When the data below is printed, every line must match exactly and the images must be absent.
[[ Exercise materials, beginning ]]
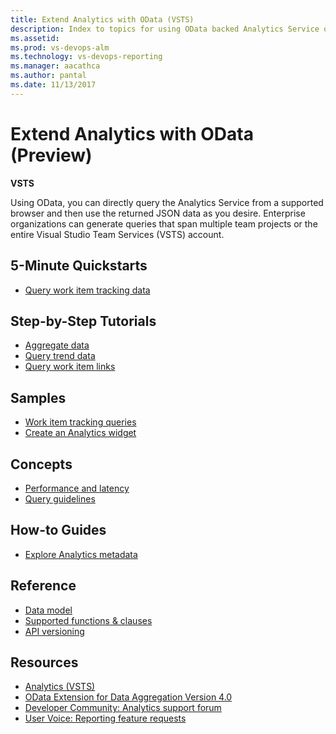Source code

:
 ```yaml
---
title: Extend Analytics with OData (VSTS)  
description: Index to topics for using OData backed Analytics Service on VSTS  
ms.assetid:  
ms.prod: vs-devops-alm
ms.technology: vs-devops-reporting
ms.manager: aacathca
ms.author: pantal
ms.date: 11/13/2017
---
```


#  Extend Analytics with OData (Preview) 

**VSTS**  

Using OData, you can directly query the Analytics Service from a supported browser and then use the returned JSON data as you desire. Enterprise organizations can generate queries that span multiple team projects or the entire Visual Studio Team Services (VSTS) account.   


## 5-Minute Quickstarts

- [Query work item tracking data](wit-analytics.md)
 
## Step-by-Step Tutorials
- [Aggregate data](aggregated-data-analytics.md)
- [Query trend data](querying-for-trend-data.md)
- [Query work item links](work-item-links.md)

## Samples
- [Work item tracking queries](analytics-recipes.md)
- [Create an Analytics widget](example-analytics-widget.md)

## Concepts
- [Performance and latency](../analytics/performance-latency.md?toc=/vsts/report/extend-analytics/toc.json&bc=/vsts/report/extend-analytic/breadcrumb/toc.json)
- [Query guidelines](odata-query-guidelines.md) 

## How-to Guides
- [Explore Analytics metadata](analytics-metadata.md) 

## Reference 
- [Data model](data-model-analytics-service.md)
- [Supported functions & clauses](odata-supported-features.md) 
- [API versioning](odata-api-version.md)

## Resources
- [Analytics (VSTS)](../analytics/index.md)
- [OData Extension for Data Aggregation Version 4.0](http://docs.oasis-open.org/odata/odata-data-aggregation-ext/v4.0/cs01/odata-data-aggregation-ext-v4.0-cs01.html)
- [Developer Community: Analytics support forum](https://developercommunity.visualstudio.com/search.html?f=&type=question+OR+problem&type=question+OR+problem&c=&redirect=search%2Fsearch&sort=relevance&q=VSTS+analytics+)
- [User Voice: Reporting feature requests](https://visualstudio.uservoice.com/forums/330519-visual-studio-team-services/category/145257-dashboards-and-reporting)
[[ Exercise materials, end ]]
_Solution to this problem:_
Source code

:
 ```yaml
---
title: Extend Analytics with OData (VSTS)  
description: Index to topics for using OData backed Analytics Service on VSTS  
ms.assetid:  
ms.prod: vs-devops-alm
ms.technology: vs-devops-reporting
ms.manager: aacathca
ms.author: pantal
ms.date: 11/13/2017
---
```


#  Extend Analytics with OData (Preview) 

**VSTS**  

Using OData, you can directly query the Analytics Service from a supported browser and then use the returned JSON data as you desire. Enterprise organizations can generate queries that span multiple team projects or the entire Visual Studio Team Services (VSTS) account.   


## 5-Minute Quickstarts

- [Query work item tracking data](wit-analytics.md)
 
## Step-by-Step Tutorials
- [Aggregate data](aggregated-data-analytics.md)
- [Query trend data](querying-for-trend-data.md)
- [Query work item links](work-item-links.md)

## Samples
- [Work item tracking queries](analytics-recipes.md)
- [Create an Analytics widget](example-analytics-widget.md)

## Concepts
- [Performance and latency](../analytics/performance-latency.md?toc=/vsts/report/extend-analytics/toc.json&bc=/vsts/report/extend-analytic/breadcrumb/toc.json)
- [Query guidelines](odata-query-guidelines.md) 

## How-to Guides
- [Explore Analytics metadata](analytics-metadata.md) 

## Reference 
- [Data model](data-model-analytics-service.md)
- [Supported functions & clauses](odata-supported-features.md) 
- [API versioning](odata-api-version.md)

## Resources
- [Analytics (VSTS)](../analytics/index.md)
- [OData Extension for Data Aggregation Version 4.0](http://docs.oasis-open.org/odata/odata-data-aggregation-ext/v4.0/cs01/odata-data-aggregation-ext-v4.0-cs01.html)
- [Developer Community: Analytics support forum](https://developercommunity.visualstudio.com/search.html?f=&type=question+OR+problem&type=question+OR+problem&c=&redirect=search%2Fsearch&sort=relevance&q=VSTS+analytics+)
- [User Voice: Reporting feature requests](https://visualstudio.uservoice.com/forums/330519-visual-studio-team-services/category/145257-dashboards-and-reporting)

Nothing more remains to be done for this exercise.